The objective function may further include a penalty term for the propagation range of the positive label. The penalty term is, for example, a term in which the larger the range of the positive label, the smaller the value, and the smaller the range, the larger the value. Therefore, when the objective function includes the penalty term, the model generation unit 103 and the label control unit 102 determine the values of the parameters in the case where the error is small and the range for determining a positive label is large.

The processing in the model generation device 101 will be described with reference to an example in which the observation information is time points.

When the observation information is time points, the label control unit 102 specifies a time point similar to the time point of positive data in the temporal data sequence, and assigns a positive label to the data observed at the specified time point.

The label control unit 102 may assign a positive label to data related to observation information at a time point similar to a time point related to positive data and before a time point when the positive data occurs in a temporal data sequence. In this case, the label control unit 102 performs processing for propagating (assigning) a positive label to, among pieces of data observed before the occurrence time the positive data, data observed at a time point similar to the time point. For example, the processing is applicable when negative data changes to positive data over time.

The processing in the model generation device 101 will be described with reference to an example in which the observation information is an illumination angle.

Even when the observation information is an illumination angle, the similar processing to that in the case where the observation information is a time point runs. The illumination angle is, for example, a value from 0 degrees to 360 degrees. In this case, “a” (“a” is a real number) degrees and “a+360×N (where N is an integer)” degrees represent the same angle. Thus, angles such as illumination angles are parameters that take cyclical values. When a defect (for example, a scratch, defect, or crack) is detected under light irradiation at a certain illumination angle to a product, a positive label is assigned to data representing the product. In this case, a label control unit 102 assigns a positive label to data in a range having an angle difference with respect to an illumination angle where a defect has been detected. For example, the range may include two ranges of a range of 0 to 10 degrees, and a range of 350 to 360 degrees. In this case, the label control unit 102 assigns (propagates) a positive label to data when the angular difference between the positive data and the illumination angle is equal to or more than 350 degrees and data when the angular difference between the positive data and the illumination angle is equal to or less than 10 degrees.

The method of assigning a positive label by the label control unit 102 is not limited to the above-described example.

The data sequence may include unlabeled data. The processing of the model generation device 101 when the data sequence includes unlabeled data will be described.

The observation information is assumed to numerical data for convenience of explanation. It is assumed that as the numerical data represented by the observation information increases with respect to the data included in the data sequence, the label for the data changes from a negative label to a positive label. It is assumed that, even when the numerical data represented by the observation information is further increased with respect to the data included in the data sequence, the label for the data does not change from a positive label to a negative label. In this case, the label control unit 102 assigns a positive label to an unlabeled data when observation information related to the unlabeled data is included in a range for determining a positive label. The label control unit 102 assigns a negative label to the unlabeled data when observation information related to the unlabeled data is out of a range for determining a positive label.

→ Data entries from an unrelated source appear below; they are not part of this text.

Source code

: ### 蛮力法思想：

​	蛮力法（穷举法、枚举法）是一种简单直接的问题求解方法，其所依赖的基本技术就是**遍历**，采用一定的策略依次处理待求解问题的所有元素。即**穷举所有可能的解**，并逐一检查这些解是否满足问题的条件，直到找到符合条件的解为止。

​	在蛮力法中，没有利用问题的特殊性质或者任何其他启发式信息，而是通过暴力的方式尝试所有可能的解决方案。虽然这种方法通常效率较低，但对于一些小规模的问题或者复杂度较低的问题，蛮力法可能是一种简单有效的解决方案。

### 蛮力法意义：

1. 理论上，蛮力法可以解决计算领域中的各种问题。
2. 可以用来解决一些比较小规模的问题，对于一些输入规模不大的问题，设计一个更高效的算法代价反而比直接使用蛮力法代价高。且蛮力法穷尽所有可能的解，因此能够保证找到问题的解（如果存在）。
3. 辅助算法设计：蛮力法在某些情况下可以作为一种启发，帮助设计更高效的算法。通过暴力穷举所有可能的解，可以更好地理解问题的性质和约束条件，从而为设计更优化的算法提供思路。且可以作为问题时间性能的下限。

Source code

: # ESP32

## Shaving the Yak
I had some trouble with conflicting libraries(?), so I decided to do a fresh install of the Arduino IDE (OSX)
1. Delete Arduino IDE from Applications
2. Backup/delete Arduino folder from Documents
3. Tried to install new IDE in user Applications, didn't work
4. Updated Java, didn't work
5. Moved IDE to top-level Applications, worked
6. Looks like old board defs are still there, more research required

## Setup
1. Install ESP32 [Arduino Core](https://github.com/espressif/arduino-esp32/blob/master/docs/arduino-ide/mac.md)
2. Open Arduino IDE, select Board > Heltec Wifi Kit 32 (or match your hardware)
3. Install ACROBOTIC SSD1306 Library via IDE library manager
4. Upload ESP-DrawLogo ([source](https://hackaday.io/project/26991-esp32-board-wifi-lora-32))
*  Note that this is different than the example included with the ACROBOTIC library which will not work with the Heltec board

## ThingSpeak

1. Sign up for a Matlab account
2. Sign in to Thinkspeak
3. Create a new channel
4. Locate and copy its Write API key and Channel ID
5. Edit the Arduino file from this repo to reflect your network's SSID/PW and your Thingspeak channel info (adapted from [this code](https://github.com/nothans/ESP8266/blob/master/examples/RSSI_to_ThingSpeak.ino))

Referring to an example in which the model generation unit 103 generates a model related to a positive label and a negative label, the processing in the model generation device 101 has been described. However, the model generated by the model generation unit 103 does not necessarily have to be a two-class discriminator, but may be a multiclass discriminator of three or more classes or a regression model. The model is not limited to the example described above.

Next, the advantageous effect of the model generation device according to the first example embodiment of the present invention will be described.

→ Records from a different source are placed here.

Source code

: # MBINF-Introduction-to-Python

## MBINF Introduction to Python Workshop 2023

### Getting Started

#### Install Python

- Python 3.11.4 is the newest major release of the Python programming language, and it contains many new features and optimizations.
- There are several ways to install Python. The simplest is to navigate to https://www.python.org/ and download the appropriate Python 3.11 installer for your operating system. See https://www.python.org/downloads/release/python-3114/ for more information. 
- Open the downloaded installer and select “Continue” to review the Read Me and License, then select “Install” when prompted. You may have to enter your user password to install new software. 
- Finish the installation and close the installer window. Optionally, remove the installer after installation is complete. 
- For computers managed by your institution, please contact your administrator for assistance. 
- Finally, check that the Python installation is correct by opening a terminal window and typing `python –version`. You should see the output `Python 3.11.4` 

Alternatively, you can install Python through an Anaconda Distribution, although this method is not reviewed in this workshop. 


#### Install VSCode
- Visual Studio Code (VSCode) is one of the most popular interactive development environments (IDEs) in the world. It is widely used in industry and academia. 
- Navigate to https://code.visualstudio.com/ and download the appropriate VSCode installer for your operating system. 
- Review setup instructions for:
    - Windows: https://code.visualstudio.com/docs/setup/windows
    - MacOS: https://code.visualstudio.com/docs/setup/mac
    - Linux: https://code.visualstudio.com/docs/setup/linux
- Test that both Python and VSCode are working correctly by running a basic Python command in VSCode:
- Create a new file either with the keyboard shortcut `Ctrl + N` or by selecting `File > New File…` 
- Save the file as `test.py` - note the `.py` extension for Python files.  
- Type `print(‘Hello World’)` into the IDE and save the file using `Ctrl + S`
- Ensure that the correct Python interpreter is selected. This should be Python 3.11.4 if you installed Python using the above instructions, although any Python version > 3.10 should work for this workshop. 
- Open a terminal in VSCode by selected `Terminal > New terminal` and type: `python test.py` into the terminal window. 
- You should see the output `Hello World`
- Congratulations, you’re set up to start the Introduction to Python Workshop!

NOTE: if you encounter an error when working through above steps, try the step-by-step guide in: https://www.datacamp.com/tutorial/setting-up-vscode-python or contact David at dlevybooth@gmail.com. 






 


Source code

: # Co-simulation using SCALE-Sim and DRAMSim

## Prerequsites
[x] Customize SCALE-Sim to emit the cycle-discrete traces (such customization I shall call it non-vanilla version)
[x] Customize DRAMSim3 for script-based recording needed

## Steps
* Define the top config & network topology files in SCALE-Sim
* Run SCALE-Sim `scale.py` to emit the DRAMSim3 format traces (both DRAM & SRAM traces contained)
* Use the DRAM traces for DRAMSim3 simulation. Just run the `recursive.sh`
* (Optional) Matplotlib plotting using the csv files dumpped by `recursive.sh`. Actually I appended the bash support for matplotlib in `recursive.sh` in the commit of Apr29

The model generation device 101 according to the first example embodiment can achieve reduction of risk for an observation target. The reason for this is that a model generated by the model generation device 101 for the observation target has a high discrimination performance, and it results in reducing the risk of making an incorrect determination about the observation target such as the observation target. The following shows the reason for this in detail.

When scale of a target event occurring in an observation target is small or when it is difficult to determine whether a target event is occurring, incorrect determination on whether the target event is occurring may happen. When a model for determining whether the target event is occurring in the observation target is generated by a machine learning technique, the model is generated based on data including incorrect data of determination. Therefore, it is likely that the generated model has a low discrimination performance.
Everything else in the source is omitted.